Le président des États-Unis, Donald Trump, a déclaré que son pays gouvernera temporairement le Venezuela jusqu’à ce que les conditions soient réunies pour une « transition sûre, juste et démocratique », après avoir confirmé la capture de Nicolas Maduro lors d’une opération militaire menée à Caracas.
« Nous dirigerons le pays jusqu’à ce que nous puissions effectuer une transition sûre, équitable et juste.», a déclaré Trump depuis Washington.
« Nous y sommes maintenant et nous y resterons jusqu’à ce qu’une transition correcte puisse avoir lieu », a-t-il ajouté.
Selon le président, l’opération militaire a été ordonnée directement par lui et exécuté pendant la nuit, avec un déploiement aérien, naval et terrestre sans précédent.

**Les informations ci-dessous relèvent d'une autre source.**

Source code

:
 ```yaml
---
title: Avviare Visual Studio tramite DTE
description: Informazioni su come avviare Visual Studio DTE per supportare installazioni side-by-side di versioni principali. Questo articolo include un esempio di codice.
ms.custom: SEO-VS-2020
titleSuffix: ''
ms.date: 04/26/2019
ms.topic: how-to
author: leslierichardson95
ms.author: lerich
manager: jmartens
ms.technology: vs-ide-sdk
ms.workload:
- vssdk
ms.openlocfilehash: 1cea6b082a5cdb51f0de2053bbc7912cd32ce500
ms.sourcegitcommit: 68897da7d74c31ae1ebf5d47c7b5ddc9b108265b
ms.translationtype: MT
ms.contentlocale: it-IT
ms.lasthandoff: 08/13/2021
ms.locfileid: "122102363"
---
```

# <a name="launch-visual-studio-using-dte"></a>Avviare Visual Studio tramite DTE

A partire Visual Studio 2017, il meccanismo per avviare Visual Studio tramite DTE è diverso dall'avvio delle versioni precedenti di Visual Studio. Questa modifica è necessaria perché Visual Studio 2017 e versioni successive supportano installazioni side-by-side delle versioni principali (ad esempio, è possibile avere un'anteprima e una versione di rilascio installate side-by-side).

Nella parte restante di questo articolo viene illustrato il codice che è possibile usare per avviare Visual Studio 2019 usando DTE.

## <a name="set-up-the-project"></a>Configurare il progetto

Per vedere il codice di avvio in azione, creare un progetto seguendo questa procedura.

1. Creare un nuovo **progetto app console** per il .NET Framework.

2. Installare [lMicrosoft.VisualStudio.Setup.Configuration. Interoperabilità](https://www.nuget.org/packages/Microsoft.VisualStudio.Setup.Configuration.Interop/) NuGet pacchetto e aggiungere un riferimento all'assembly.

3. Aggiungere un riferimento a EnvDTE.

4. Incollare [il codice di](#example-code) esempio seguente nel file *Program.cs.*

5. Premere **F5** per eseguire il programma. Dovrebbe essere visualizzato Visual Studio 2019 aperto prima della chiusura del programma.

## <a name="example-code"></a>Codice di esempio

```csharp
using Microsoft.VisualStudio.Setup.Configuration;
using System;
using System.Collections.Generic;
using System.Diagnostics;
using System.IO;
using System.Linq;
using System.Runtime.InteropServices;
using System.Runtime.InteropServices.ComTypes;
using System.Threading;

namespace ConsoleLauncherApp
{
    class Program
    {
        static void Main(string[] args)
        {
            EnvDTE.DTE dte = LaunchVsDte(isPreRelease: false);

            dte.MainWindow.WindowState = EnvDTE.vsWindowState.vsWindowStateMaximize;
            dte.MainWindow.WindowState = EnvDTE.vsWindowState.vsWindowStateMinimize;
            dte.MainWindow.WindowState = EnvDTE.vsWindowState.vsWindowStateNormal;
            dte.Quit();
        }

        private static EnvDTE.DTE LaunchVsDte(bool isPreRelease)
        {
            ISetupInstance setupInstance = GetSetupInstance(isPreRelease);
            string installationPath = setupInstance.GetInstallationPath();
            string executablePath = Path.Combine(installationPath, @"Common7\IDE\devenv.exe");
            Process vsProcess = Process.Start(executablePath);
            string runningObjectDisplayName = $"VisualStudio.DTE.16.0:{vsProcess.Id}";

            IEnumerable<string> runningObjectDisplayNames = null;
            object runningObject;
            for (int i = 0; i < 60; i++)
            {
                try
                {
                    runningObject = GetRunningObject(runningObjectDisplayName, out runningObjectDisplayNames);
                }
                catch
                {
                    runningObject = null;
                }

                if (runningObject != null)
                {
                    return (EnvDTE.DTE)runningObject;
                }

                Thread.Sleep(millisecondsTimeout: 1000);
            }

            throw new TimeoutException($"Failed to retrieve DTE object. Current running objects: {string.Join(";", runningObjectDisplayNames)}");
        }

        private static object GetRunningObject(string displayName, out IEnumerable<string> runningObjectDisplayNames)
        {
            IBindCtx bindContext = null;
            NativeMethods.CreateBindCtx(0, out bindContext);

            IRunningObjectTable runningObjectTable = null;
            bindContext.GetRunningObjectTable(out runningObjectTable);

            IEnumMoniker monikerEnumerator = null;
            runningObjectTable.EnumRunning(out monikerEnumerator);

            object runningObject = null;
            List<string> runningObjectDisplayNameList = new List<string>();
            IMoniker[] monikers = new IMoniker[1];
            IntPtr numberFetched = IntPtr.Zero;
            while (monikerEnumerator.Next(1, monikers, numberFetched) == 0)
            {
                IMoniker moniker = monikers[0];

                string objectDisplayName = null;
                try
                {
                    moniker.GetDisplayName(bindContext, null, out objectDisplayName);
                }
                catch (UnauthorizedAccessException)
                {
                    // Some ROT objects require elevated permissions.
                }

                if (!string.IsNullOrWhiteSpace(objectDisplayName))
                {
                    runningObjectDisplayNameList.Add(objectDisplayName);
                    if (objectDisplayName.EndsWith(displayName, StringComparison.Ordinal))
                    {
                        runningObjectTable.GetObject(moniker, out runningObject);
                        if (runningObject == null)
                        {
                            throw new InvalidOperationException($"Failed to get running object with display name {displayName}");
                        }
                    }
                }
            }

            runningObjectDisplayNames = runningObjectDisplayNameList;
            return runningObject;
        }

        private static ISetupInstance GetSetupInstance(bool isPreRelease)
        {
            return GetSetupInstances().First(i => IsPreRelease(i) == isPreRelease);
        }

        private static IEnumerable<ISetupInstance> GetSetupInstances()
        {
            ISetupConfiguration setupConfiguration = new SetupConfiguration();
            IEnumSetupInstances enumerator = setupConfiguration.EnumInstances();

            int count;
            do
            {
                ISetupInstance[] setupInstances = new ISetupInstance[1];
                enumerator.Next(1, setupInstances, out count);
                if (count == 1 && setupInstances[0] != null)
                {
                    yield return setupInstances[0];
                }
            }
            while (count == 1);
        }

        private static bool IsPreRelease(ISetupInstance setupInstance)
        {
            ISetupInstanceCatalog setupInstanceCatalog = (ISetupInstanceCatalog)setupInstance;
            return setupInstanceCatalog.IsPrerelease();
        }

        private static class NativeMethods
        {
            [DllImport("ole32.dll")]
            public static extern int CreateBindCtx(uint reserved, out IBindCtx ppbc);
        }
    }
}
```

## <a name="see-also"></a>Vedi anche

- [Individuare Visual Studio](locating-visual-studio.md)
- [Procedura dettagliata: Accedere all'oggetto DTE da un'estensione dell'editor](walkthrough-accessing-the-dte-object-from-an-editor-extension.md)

« Les États-Unis ont mené une opération militaire extraordinaire dans la capitale du Venezuela. C’était une attaque que les gens n’avaient pas vue depuis la Seconde Guerre mondiale », a déclaré Trump.
Trump a assuré que Nicolás Maduro et son épouse, Cilia Flores, avaient été capturés sans faire de victimes américaines et transférés devant la justice de leur pays.
« Pas un seul militaire américain ou pièce d’équipement militaire n’a été perdu. C’était une opération parfaite, avec rapidité, puissance et précision », a-t-il déclaré.
Pour l’internationaliste Francisco Belaunde, « Donald Trump a une position impérialiste. Nous voyons le cas du Venezuela, il veut le Groenland, il a parlé de récupérer le canal de Panama. Pour lui, le conflit d’intérêts n’existe pas. Nous saluons tous le fait que Maduro ait été destitué, mais il y a ces problèmes. »
Le président américain a souligné que Washington ne permettrait pas à d’autres acteurs de prendre le contrôle du pays sud-américain.
« Nous ne pouvons pas profiter de l’occasion pour que quelqu’un d’autre prenne le contrôle du Venezuela sans avoir à l’esprit le bien du peuple vénézuélien. Nous avons vécu cela pendant des décennies et nous n’allons pas le permettre », a-t-il expliqué.
Trump a annoncé que son gouvernement favoriserait une profonde reconstruction économique au Venezuelaà commencer par le secteur de l’énergie.
« Le commerce pétrolier au Venezuela a été un désastre total. Nos grandes compagnies pétrolières américaines vont investir des milliards de dollars pour réparer les infrastructures et commencer à gagner de l’argent pour le pays », a déclaré Trump.
Il a ajouté que l’embargo sur le Venezuela reste en vigueur et que les forces militaires américaines restent en position : « La marine américaine reste en position et nous gardons toutes les options militaires sur la table jusqu’à ce que nos demandes soient satisfaites. »
Trump a une fois de plus lié le régime chaviste au trafic international de drogue.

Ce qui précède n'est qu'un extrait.